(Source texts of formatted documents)
----

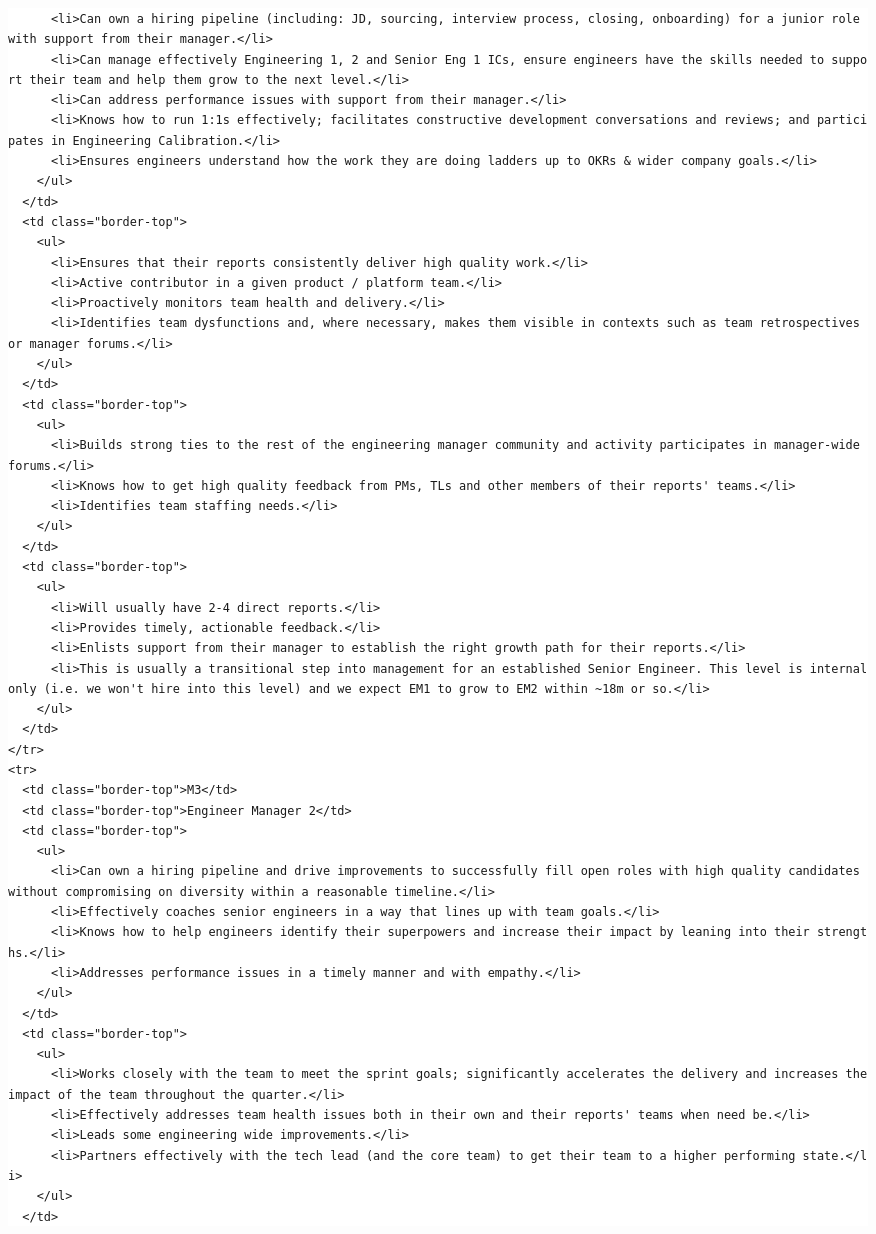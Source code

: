           <li>Can own a hiring pipeline (including: JD, sourcing, interview process, closing, onboarding) for a junior role with support from their manager.</li>
          <li>Can manage effectively Engineering 1, 2 and Senior Eng 1 ICs, ensure engineers have the skills needed to support their team and help them grow to the next level.</li>
          <li>Can address performance issues with support from their manager.</li>
          <li>Knows how to run 1:1s effectively; facilitates constructive development conversations and reviews; and participates in Engineering Calibration.</li>
          <li>Ensures engineers understand how the work they are doing ladders up to OKRs & wider company goals.</li>
        </ul>
      </td>
      <td class="border-top">
        <ul>
          <li>Ensures that their reports consistently deliver high quality work.</li>
          <li>Active contributor in a given product / platform team.</li>
          <li>Proactively monitors team health and delivery.</li>
          <li>Identifies team dysfunctions and, where necessary, makes them visible in contexts such as team retrospectives or manager forums.</li>
        </ul>
      </td>
      <td class="border-top">
        <ul>
          <li>Builds strong ties to the rest of the engineering manager community and activity participates in manager-wide forums.</li>
          <li>Knows how to get high quality feedback from PMs, TLs and other members of their reports' teams.</li>
          <li>Identifies team staffing needs.</li>
        </ul>
      </td>
      <td class="border-top">
        <ul>
          <li>Will usually have 2-4 direct reports.</li>
          <li>Provides timely, actionable feedback.</li>
          <li>Enlists support from their manager to establish the right growth path for their reports.</li>
          <li>This is usually a transitional step into management for an established Senior Engineer. This level is internal only (i.e. we won't hire into this level) and we expect EM1 to grow to EM2 within ~18m or so.</li>
        </ul>
      </td>
    </tr>
    <tr>
      <td class="border-top">M3</td>
      <td class="border-top">Engineer Manager 2</td>
      <td class="border-top">
        <ul>
          <li>Can own a hiring pipeline and drive improvements to successfully fill open roles with high quality candidates without compromising on diversity within a reasonable timeline.</li>
          <li>Effectively coaches senior engineers in a way that lines up with team goals.</li>
          <li>Knows how to help engineers identify their superpowers and increase their impact by leaning into their strengths.</li>
          <li>Addresses performance issues in a timely manner and with empathy.</li>
        </ul>
      </td>
      <td class="border-top">
        <ul>
          <li>Works closely with the team to meet the sprint goals; significantly accelerates the delivery and increases the impact of the team throughout the quarter.</li>
          <li>Effectively addresses team health issues both in their own and their reports' teams when need be.</li>
          <li>Leads some engineering wide improvements.</li>
          <li>Partners effectively with the tech lead (and the core team) to get their team to a higher performing state.</li>
        </ul>
      </td>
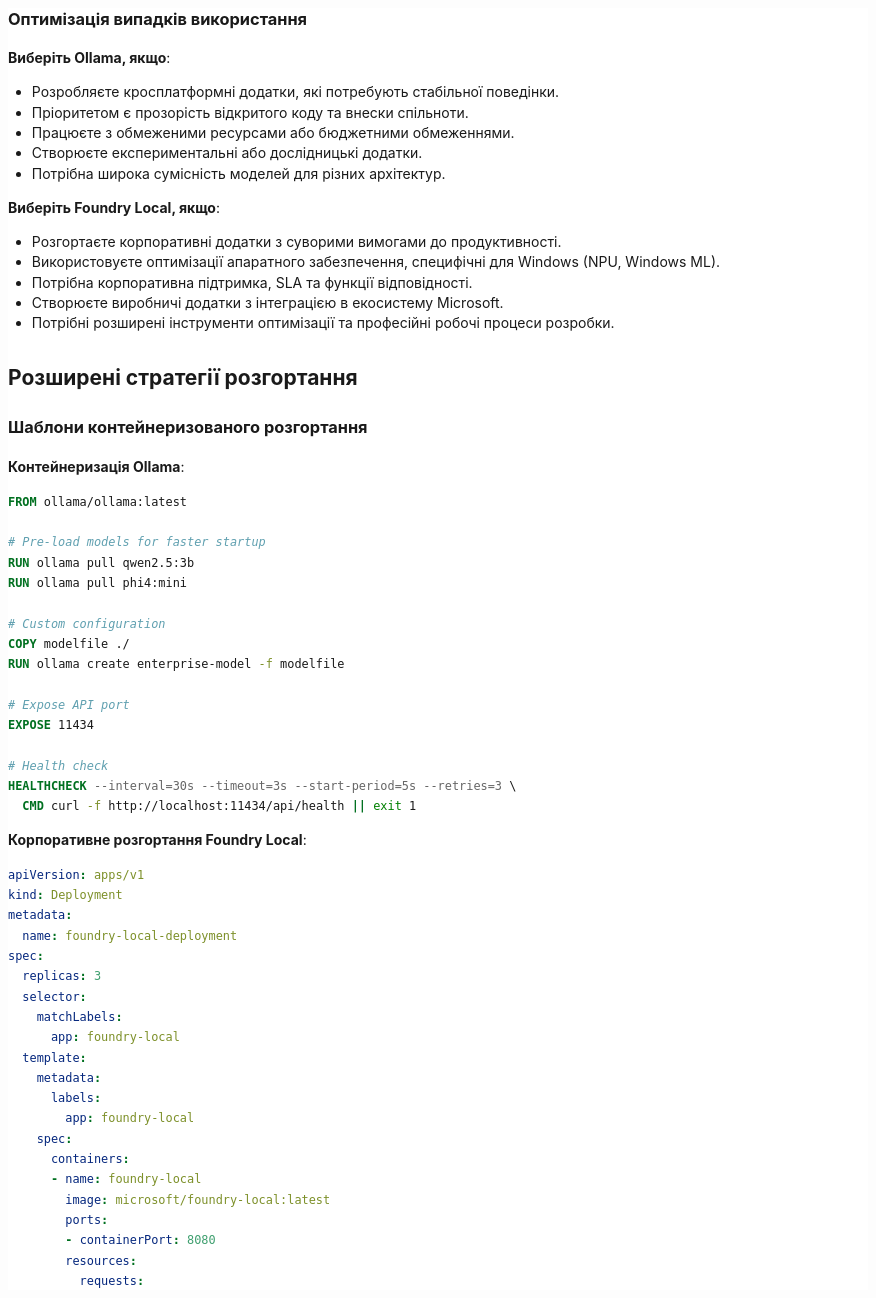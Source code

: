 ### Оптимізація випадків використання

**Виберіть Ollama, якщо**:
- Розробляєте кросплатформні додатки, які потребують стабільної поведінки.
- Пріоритетом є прозорість відкритого коду та внески спільноти.
- Працюєте з обмеженими ресурсами або бюджетними обмеженнями.
- Створюєте експериментальні або дослідницькі додатки.
- Потрібна широка сумісність моделей для різних архітектур.

**Виберіть Foundry Local, якщо**:
- Розгортаєте корпоративні додатки з суворими вимогами до продуктивності.
- Використовуєте оптимізації апаратного забезпечення, специфічні для Windows (NPU, Windows ML).
- Потрібна корпоративна підтримка, SLA та функції відповідності.
- Створюєте виробничі додатки з інтеграцією в екосистему Microsoft.
- Потрібні розширені інструменти оптимізації та професійні робочі процеси розробки.

## Розширені стратегії розгортання

### Шаблони контейнеризованого розгортання

**Контейнеризація Ollama**:

```dockerfile
FROM ollama/ollama:latest

# Pre-load models for faster startup
RUN ollama pull qwen2.5:3b
RUN ollama pull phi4:mini

# Custom configuration
COPY modelfile ./
RUN ollama create enterprise-model -f modelfile

# Expose API port
EXPOSE 11434

# Health check
HEALTHCHECK --interval=30s --timeout=3s --start-period=5s --retries=3 \
  CMD curl -f http://localhost:11434/api/health || exit 1
```

**Корпоративне розгортання Foundry Local**:

```yaml
apiVersion: apps/v1
kind: Deployment
metadata:
  name: foundry-local-deployment
spec:
  replicas: 3
  selector:
    matchLabels:
      app: foundry-local
  template:
    metadata:
      labels:
        app: foundry-local
    spec:
      containers:
      - name: foundry-local
        image: microsoft/foundry-local:latest
        ports:
        - containerPort: 8080
        resources:
          requests:
```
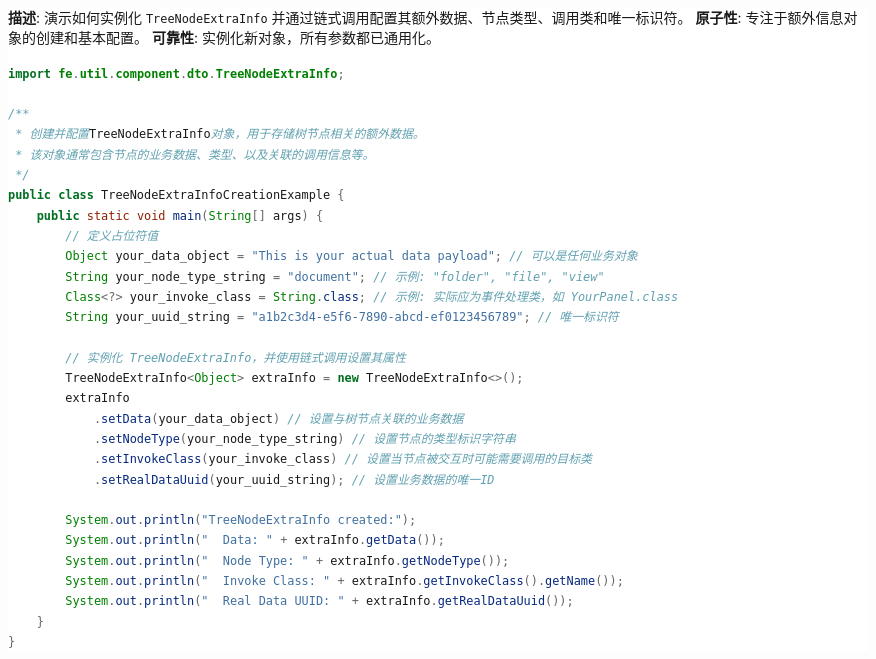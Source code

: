 **描述**: 演示如何实例化 `TreeNodeExtraInfo` 并通过链式调用配置其额外数据、节点类型、调用类和唯一标识符。
**原子性**: 专注于额外信息对象的创建和基本配置。
**可靠性**: 实例化新对象，所有参数都已通用化。

```java
import fe.util.component.dto.TreeNodeExtraInfo;

/**
 * 创建并配置TreeNodeExtraInfo对象，用于存储树节点相关的额外数据。
 * 该对象通常包含节点的业务数据、类型、以及关联的调用信息等。
 */
public class TreeNodeExtraInfoCreationExample {
    public static void main(String[] args) {
        // 定义占位符值
        Object your_data_object = "This is your actual data payload"; // 可以是任何业务对象
        String your_node_type_string = "document"; // 示例: "folder", "file", "view"
        Class<?> your_invoke_class = String.class; // 示例: 实际应为事件处理类，如 YourPanel.class
        String your_uuid_string = "a1b2c3d4-e5f6-7890-abcd-ef0123456789"; // 唯一标识符

        // 实例化 TreeNodeExtraInfo，并使用链式调用设置其属性
        TreeNodeExtraInfo<Object> extraInfo = new TreeNodeExtraInfo<>();
        extraInfo
            .setData(your_data_object) // 设置与树节点关联的业务数据
            .setNodeType(your_node_type_string) // 设置节点的类型标识字符串
            .setInvokeClass(your_invoke_class) // 设置当节点被交互时可能需要调用的目标类
            .setRealDataUuid(your_uuid_string); // 设置业务数据的唯一ID

        System.out.println("TreeNodeExtraInfo created:");
        System.out.println("  Data: " + extraInfo.getData());
        System.out.println("  Node Type: " + extraInfo.getNodeType());
        System.out.println("  Invoke Class: " + extraInfo.getInvokeClass().getName());
        System.out.println("  Real Data UUID: " + extraInfo.getRealDataUuid());
    }
}
```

----

▶ Requirement: Output the records above as they stand, from the first line to the line with "role with support from their manager.</li>", inclusive, and exclude the pictures.

▶ Solution for this exercise:
Source code

:           <li>Can own a hiring pipeline (including: JD, sourcing, interview process, closing, onboarding) for a junior role with support from their manager.</li>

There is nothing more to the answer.